### Exercise brief
All of the data below is to be printed again exactly.

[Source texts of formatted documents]
::::::::::
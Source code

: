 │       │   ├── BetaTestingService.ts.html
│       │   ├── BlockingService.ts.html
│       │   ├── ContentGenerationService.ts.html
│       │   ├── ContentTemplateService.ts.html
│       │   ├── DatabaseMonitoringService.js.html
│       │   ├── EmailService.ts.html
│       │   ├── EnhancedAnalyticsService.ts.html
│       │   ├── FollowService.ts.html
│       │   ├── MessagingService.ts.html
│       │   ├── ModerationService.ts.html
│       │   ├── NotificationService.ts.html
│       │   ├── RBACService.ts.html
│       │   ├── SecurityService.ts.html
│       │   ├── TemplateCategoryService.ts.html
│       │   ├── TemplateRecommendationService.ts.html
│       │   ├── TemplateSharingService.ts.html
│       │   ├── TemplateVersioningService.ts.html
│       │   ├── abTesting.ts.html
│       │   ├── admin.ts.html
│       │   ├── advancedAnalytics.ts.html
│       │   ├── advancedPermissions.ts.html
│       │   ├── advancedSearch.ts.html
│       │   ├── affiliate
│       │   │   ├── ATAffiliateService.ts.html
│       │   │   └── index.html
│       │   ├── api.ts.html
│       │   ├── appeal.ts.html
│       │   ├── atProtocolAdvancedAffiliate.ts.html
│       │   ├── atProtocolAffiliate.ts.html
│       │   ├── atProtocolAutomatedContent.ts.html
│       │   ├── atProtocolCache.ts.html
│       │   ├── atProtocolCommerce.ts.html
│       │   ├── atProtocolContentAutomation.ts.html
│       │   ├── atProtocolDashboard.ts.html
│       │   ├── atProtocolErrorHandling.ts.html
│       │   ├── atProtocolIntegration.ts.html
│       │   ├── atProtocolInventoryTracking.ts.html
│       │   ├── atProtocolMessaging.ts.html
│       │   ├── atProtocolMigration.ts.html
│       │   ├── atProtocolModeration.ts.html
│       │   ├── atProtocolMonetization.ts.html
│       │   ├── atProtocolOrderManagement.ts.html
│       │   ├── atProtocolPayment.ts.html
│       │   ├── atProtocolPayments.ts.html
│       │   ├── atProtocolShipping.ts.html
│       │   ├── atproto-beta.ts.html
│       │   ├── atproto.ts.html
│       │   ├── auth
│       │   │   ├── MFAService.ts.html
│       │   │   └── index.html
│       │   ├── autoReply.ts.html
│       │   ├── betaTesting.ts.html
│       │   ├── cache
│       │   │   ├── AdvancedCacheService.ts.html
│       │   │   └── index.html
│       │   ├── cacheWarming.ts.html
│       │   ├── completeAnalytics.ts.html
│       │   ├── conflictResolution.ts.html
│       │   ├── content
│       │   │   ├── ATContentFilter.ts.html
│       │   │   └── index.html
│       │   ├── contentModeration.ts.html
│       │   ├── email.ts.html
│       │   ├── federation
::::::::::
### Response
Source code

: │       │   ├── BetaTestingService.ts.html
│       │   ├── BlockingService.ts.html
│       │   ├── ContentGenerationService.ts.html
│       │   ├── ContentTemplateService.ts.html
│       │   ├── DatabaseMonitoringService.js.html
│       │   ├── EmailService.ts.html
│       │   ├── EnhancedAnalyticsService.ts.html
│       │   ├── FollowService.ts.html
│       │   ├── MessagingService.ts.html
│       │   ├── ModerationService.ts.html
│       │   ├── NotificationService.ts.html
│       │   ├── RBACService.ts.html
│       │   ├── SecurityService.ts.html
│       │   ├── TemplateCategoryService.ts.html
│       │   ├── TemplateRecommendationService.ts.html
│       │   ├── TemplateSharingService.ts.html
│       │   ├── TemplateVersioningService.ts.html
│       │   ├── abTesting.ts.html
│       │   ├── admin.ts.html
│       │   ├── advancedAnalytics.ts.html
│       │   ├── advancedPermissions.ts.html
│       │   ├── advancedSearch.ts.html
│       │   ├── affiliate
│       │   │   ├── ATAffiliateService.ts.html
│       │   │   └── index.html
│       │   ├── api.ts.html
│       │   ├── appeal.ts.html
│       │   ├── atProtocolAdvancedAffiliate.ts.html
│       │   ├── atProtocolAffiliate.ts.html
│       │   ├── atProtocolAutomatedContent.ts.html
│       │   ├── atProtocolCache.ts.html
│       │   ├── atProtocolCommerce.ts.html
│       │   ├── atProtocolContentAutomation.ts.html
│       │   ├── atProtocolDashboard.ts.html
│       │   ├── atProtocolErrorHandling.ts.html
│       │   ├── atProtocolIntegration.ts.html
│       │   ├── atProtocolInventoryTracking.ts.html
│       │   ├── atProtocolMessaging.ts.html
│       │   ├── atProtocolMigration.ts.html
│       │   ├── atProtocolModeration.ts.html
│       │   ├── atProtocolMonetization.ts.html
│       │   ├── atProtocolOrderManagement.ts.html
│       │   ├── atProtocolPayment.ts.html
│       │   ├── atProtocolPayments.ts.html
│       │   ├── atProtocolShipping.ts.html
│       │   ├── atproto-beta.ts.html
│       │   ├── atproto.ts.html
│       │   ├── auth
│       │   │   ├── MFAService.ts.html
│       │   │   └── index.html
│       │   ├── autoReply.ts.html
│       │   ├── betaTesting.ts.html
│       │   ├── cache
│       │   │   ├── AdvancedCacheService.ts.html
│       │   │   └── index.html
│       │   ├── cacheWarming.ts.html
│       │   ├── completeAnalytics.ts.html
│       │   ├── conflictResolution.ts.html
│       │   ├── content
│       │   │   ├── ATContentFilter.ts.html
│       │   │   └── index.html
│       │   ├── contentModeration.ts.html
│       │   ├── email.ts.html
│       │   ├── federation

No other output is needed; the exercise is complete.